I did a quick run for a test case with your proposed approach using Flux.defer
and Schedulers.parallel()
and and it does increase performance slighty +/- factor 1.5, but interestingly not as much as using ParallelFlux
. The work done in Processor::process
is CPU bound, in the sense that it does some transformations on the Records
.
But I get the sense that you would still advise against using ParellFlux
for this use case.
For now I can make due with your proposed approach. I will do some further testing to see how it works for other use cases.
I'd be interested to see the difference for longer running processes if this issue is fixed.
@pmaria we keep this issue open so it will be investigated once there is more availability! However, I doubt there will any success.
The challenging part here is that it can be correct that memory grows:
-
.parallel(6)
in combination withrunOn
allocates 6 queues. (parameter 6 sets specify the number of independent downstreams.runOn
under the hood is just normalpublishOn
so it allocates a queue by default.) - every
flatMap
has a queue + every innerPublisher
flatten inflatMapo
has a subscriber with a small queue of 32 elements in size.
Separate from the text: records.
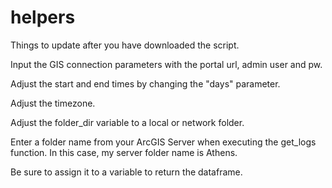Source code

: # helpers 

 Things to update after you have downloaded the script. 

 Input the GIS connection parameters with the portal url, admin user and pw. 

 Adjust the start and end times by changing the "days" parameter.

 Adjust the timezone.

 Adjust the folder_dir variable to a local or network folder.

 Enter a folder name from your ArcGIS Server when executing the get_logs function. In this case, my server folder name is Athens. 

 Be sure to assign it to a variable to return the dataframe. 
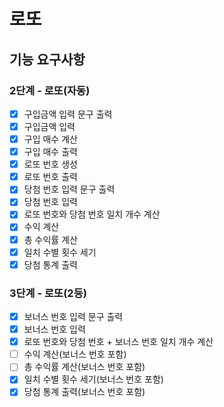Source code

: # 로또

## 기능 요구사항

### 2단계 - 로또(자동)

- [x] 구입금액 입력 문구 출력
- [x] 구입금액 입력
- [x] 구입 매수 계산
- [x] 구입 매수 출력
- [x] 로또 번호 생성
- [x] 로또 번호 출력
- [x] 당첨 번호 입력 문구 출력
- [x] 당첨 번호 입력
- [x] 로또 번호와 당첨 번호 일치 개수 계산
- [x] 수익 계산
- [x] 총 수익률 계산
- [x] 일치 수별 횟수 세기
- [x] 당첨 통계 출력

### 3단계 - 로또(2등)

- [x] 보너스 번호 입력 문구 출력
- [x] 보너스 번호 입력
- [x] 로또 번호와 당첨 번호 + 보너스 번호 일치 개수 계산
- [ ] 수익 계산(보너스 번호 포함)
- [ ] 총 수익률 계산(보너스 번호 포함)
- [x] 일치 수별 횟수 세기(보너스 번호 포함)
- [x] 당첨 통계 출력(보너스 번호 포함)
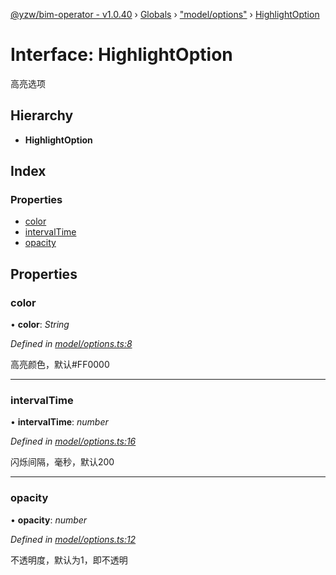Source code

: [@yzw/bim-operator - v1.0.40](../README.md) › [Globals](../globals.md) › ["model/options"](../modules/_model_options_.md) › [HighlightOption](_model_options_.highlightoption.md)

# Interface: HighlightOption

高亮选项

## Hierarchy

* **HighlightOption**

## Index

### Properties

* [color](_model_options_.highlightoption.md#color)
* [intervalTime](_model_options_.highlightoption.md#intervaltime)
* [opacity](_model_options_.highlightoption.md#opacity)

## Properties

###  color

• **color**: *String*

*Defined in [model/options.ts:8](https://github.com/youkaisteve/bim-operator/blob/db59ec1/src/model/options.ts#L8)*

高亮颜色，默认#FF0000

___

###  intervalTime

• **intervalTime**: *number*

*Defined in [model/options.ts:16](https://github.com/youkaisteve/bim-operator/blob/db59ec1/src/model/options.ts#L16)*

闪烁间隔，毫秒，默认200

___

###  opacity

• **opacity**: *number*

*Defined in [model/options.ts:12](https://github.com/youkaisteve/bim-operator/blob/db59ec1/src/model/options.ts#L12)*

不透明度，默认为1，即不透明

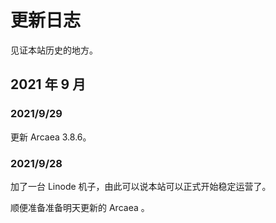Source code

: # 更新日志

见证本站历史的地方。

## 2021 年 9 月

### 2021/9/29

更新 Arcaea 3.8.6。

### 2021/9/28

加了一台 Linode 机子，由此可以说本站可以正式开始稳定运营了。

顺便准备准备明天更新的 Arcaea 。
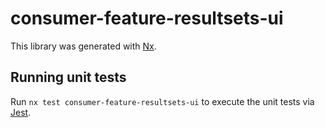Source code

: # consumer-feature-resultsets-ui

This library was generated with [Nx](https://nx.dev).

## Running unit tests

Run `nx test consumer-feature-resultsets-ui` to execute the unit tests via [Jest](https://jestjs.io).
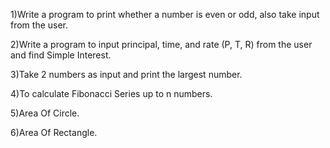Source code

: 1)Write a program to print whether a number is even or odd, also take input from the user.

2)Write a program to input principal, time, and rate (P, T, R) from the user and find Simple Interest.

3)Take 2 numbers as input and print the largest number.

4)To calculate Fibonacci Series up to n numbers.

5)Area Of Circle.

6)Area Of Rectangle.

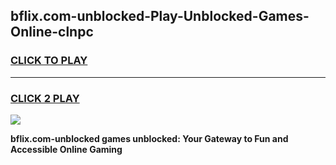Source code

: 
## bflix.com-unblocked-Play-Unblocked-Games-Online-clnpc
<h3>
<a href="https://premium76.site?title=bflix.com-unblocked&ref=25A">CLICK TO PLAY</a></h3>
<hr>

<h3>
<a href="https://premium76.site?title=bflix.com-unblocked&ref=25A">CLICK 2 PLAY</a>
  
</h3>

<a href="https://premium76.site?title=bflix.com-unblocked&ref=25A"><img src="https://clearcache.store/games.png"></a>


**bflix.com-unblocked games unblocked: Your Gateway to Fun and Accessible Online Gaming**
By default main queue has a size of 256 and a concurrency of 256. It means 256 inner queues of max 32 elements will be potentially allocated. - parallel chain has
.flatMap
downstream. We need to add an extra 6 * 256 queues - Then we have
.sequentially
which has a queue under the hood as well. So an extra queue
In total, around ~(6 + 6 + 6 * 256 + 1) * 256
queues (the outer multiplier 256 here is because everything is within the outer flatMap
) where every element can be stored for a long enough period of time so it moves from Eden to survival and then the old gen.
Thus the memory leak you see can be just values stored in those queues and that could be expected. The performance gain you see can be just a wrong first impression (illusion during the first few mins of run) since over time GC will make your app as slow as possible...
following. Very interesting
If .flatMap(SourcePublisher::publish) returns a list instead of a single object and considers blocking, what is the best way to collect all the objects and avoid sequential?
Here is the test code..
List<Integer> ll = Arrays.asList(10,3);
Mono<Object> t = Flux.fromIterable(ll)
.flatMap(l -> Mono.defer(() -> {
try {
return Mono.just(getTable(l));
} catch (InterruptedException e) {
throw new RuntimeException(e);
}
}).subscribeOn(Schedulers.boundedElastic()).log())
.flatMap(l1 -> Flux.defer(() -> Flux.fromIterable(l1))).collectList().map(ele -> getSingleList(ele)).log();
With @OlegDokuka's comment from 2022 and taking current date's into account it seems we never got to investigate further. I believe the answer clarifies a lot though. With that, I'm closing the issue.